* **Assigned task**
Pictures should be omitted from your copy. Everything else in the entries below must be restated word for word.

* **Record excerpts**
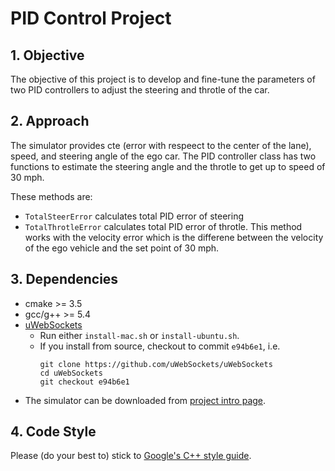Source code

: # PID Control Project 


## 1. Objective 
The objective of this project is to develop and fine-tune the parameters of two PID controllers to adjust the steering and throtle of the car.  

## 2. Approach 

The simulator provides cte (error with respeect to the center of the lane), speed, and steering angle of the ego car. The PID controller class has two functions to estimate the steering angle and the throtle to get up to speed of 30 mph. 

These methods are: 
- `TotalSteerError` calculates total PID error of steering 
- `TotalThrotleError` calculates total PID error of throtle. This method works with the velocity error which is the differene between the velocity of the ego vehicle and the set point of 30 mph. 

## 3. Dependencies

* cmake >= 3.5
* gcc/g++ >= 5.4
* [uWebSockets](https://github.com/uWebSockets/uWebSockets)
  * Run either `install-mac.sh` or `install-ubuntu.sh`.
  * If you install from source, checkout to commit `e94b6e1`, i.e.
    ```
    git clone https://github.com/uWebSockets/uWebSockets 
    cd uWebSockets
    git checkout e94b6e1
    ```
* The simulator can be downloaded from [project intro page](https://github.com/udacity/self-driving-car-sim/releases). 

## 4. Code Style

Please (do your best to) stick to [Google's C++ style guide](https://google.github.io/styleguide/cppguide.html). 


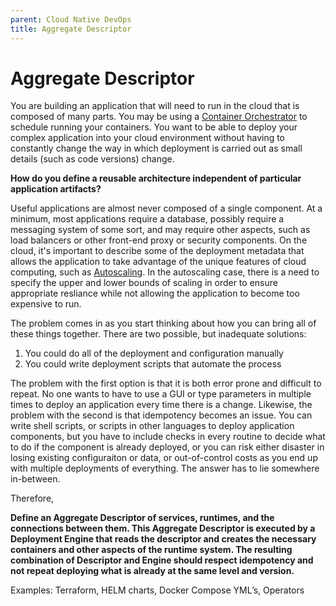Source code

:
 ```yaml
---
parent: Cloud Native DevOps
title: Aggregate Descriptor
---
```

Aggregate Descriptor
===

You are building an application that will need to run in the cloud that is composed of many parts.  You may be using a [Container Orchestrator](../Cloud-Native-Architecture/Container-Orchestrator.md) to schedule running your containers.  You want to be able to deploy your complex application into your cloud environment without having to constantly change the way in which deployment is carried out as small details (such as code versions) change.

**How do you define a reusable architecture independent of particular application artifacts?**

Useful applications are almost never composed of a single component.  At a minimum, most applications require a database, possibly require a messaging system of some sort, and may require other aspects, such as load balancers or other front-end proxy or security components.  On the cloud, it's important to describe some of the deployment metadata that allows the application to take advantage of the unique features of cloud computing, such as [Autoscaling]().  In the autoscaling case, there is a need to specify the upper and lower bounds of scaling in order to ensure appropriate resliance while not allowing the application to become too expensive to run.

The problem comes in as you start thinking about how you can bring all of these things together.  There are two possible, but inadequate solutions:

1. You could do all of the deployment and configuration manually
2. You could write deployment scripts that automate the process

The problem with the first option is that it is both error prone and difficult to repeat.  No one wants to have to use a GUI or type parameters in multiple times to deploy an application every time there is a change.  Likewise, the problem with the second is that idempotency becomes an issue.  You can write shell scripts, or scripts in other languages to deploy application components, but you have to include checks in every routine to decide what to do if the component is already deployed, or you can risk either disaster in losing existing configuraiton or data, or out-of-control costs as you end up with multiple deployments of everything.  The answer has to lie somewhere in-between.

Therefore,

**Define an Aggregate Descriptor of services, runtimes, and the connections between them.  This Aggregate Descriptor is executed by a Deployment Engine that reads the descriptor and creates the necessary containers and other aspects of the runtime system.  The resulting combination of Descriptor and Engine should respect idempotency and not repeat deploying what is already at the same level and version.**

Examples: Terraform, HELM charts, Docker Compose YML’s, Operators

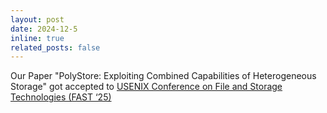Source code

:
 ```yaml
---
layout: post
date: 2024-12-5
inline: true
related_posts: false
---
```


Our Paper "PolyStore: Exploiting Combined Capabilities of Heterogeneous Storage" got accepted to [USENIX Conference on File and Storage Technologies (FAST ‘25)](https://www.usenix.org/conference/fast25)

* **Result of this task**
Source code

: # PID Control Project 


## 1. Objective 
The objective of this project is to develop and fine-tune the parameters of two PID controllers to adjust the steering and throtle of the car.  

## 2. Approach 

The simulator provides cte (error with respeect to the center of the lane), speed, and steering angle of the ego car. The PID controller class has two functions to estimate the steering angle and the throtle to get up to speed of 30 mph. 

These methods are: 
- `TotalSteerError` calculates total PID error of steering 
- `TotalThrotleError` calculates total PID error of throtle. This method works with the velocity error which is the differene between the velocity of the ego vehicle and the set point of 30 mph. 

## 3. Dependencies

* cmake >= 3.5
* gcc/g++ >= 5.4
* [uWebSockets](https://github.com/uWebSockets/uWebSockets)
  * Run either `install-mac.sh` or `install-ubuntu.sh`.
  * If you install from source, checkout to commit `e94b6e1`, i.e.
    ```
    git clone https://github.com/uWebSockets/uWebSockets 
    cd uWebSockets
    git checkout e94b6e1
    ```
* The simulator can be downloaded from [project intro page](https://github.com/udacity/self-driving-car-sim/releases). 

## 4. Code Style

Please (do your best to) stick to [Google's C++ style guide](https://google.github.io/styleguide/cppguide.html). 


Source code

:
 ```yaml
---
parent: Cloud Native DevOps
title: Aggregate Descriptor
---
```

Aggregate Descriptor
===

You are building an application that will need to run in the cloud that is composed of many parts.  You may be using a [Container Orchestrator](../Cloud-Native-Architecture/Container-Orchestrator.md) to schedule running your containers.  You want to be able to deploy your complex application into your cloud environment without having to constantly change the way in which deployment is carried out as small details (such as code versions) change.

**How do you define a reusable architecture independent of particular application artifacts?**

Useful applications are almost never composed of a single component.  At a minimum, most applications require a database, possibly require a messaging system of some sort, and may require other aspects, such as load balancers or other front-end proxy or security components.  On the cloud, it's important to describe some of the deployment metadata that allows the application to take advantage of the unique features of cloud computing, such as [Autoscaling]().  In the autoscaling case, there is a need to specify the upper and lower bounds of scaling in order to ensure appropriate resliance while not allowing the application to become too expensive to run.

The problem comes in as you start thinking about how you can bring all of these things together.  There are two possible, but inadequate solutions:

1. You could do all of the deployment and configuration manually
2. You could write deployment scripts that automate the process

The problem with the first option is that it is both error prone and difficult to repeat.  No one wants to have to use a GUI or type parameters in multiple times to deploy an application every time there is a change.  Likewise, the problem with the second is that idempotency becomes an issue.  You can write shell scripts, or scripts in other languages to deploy application components, but you have to include checks in every routine to decide what to do if the component is already deployed, or you can risk either disaster in losing existing configuraiton or data, or out-of-control costs as you end up with multiple deployments of everything.  The answer has to lie somewhere in-between.

Therefore,

**Define an Aggregate Descriptor of services, runtimes, and the connections between them.  This Aggregate Descriptor is executed by a Deployment Engine that reads the descriptor and creates the necessary containers and other aspects of the runtime system.  The resulting combination of Descriptor and Engine should respect idempotency and not repeat deploying what is already at the same level and version.**

Examples: Terraform, HELM charts, Docker Compose YML’s, Operators

Source code

:
 ```yaml
---
layout: post
date: 2024-12-5
inline: true
related_posts: false
---
```


Our Paper "PolyStore: Exploiting Combined Capabilities of Heterogeneous Storage" got accepted to [USENIX Conference on File and Storage Technologies (FAST ‘25)](https://www.usenix.org/conference/fast25)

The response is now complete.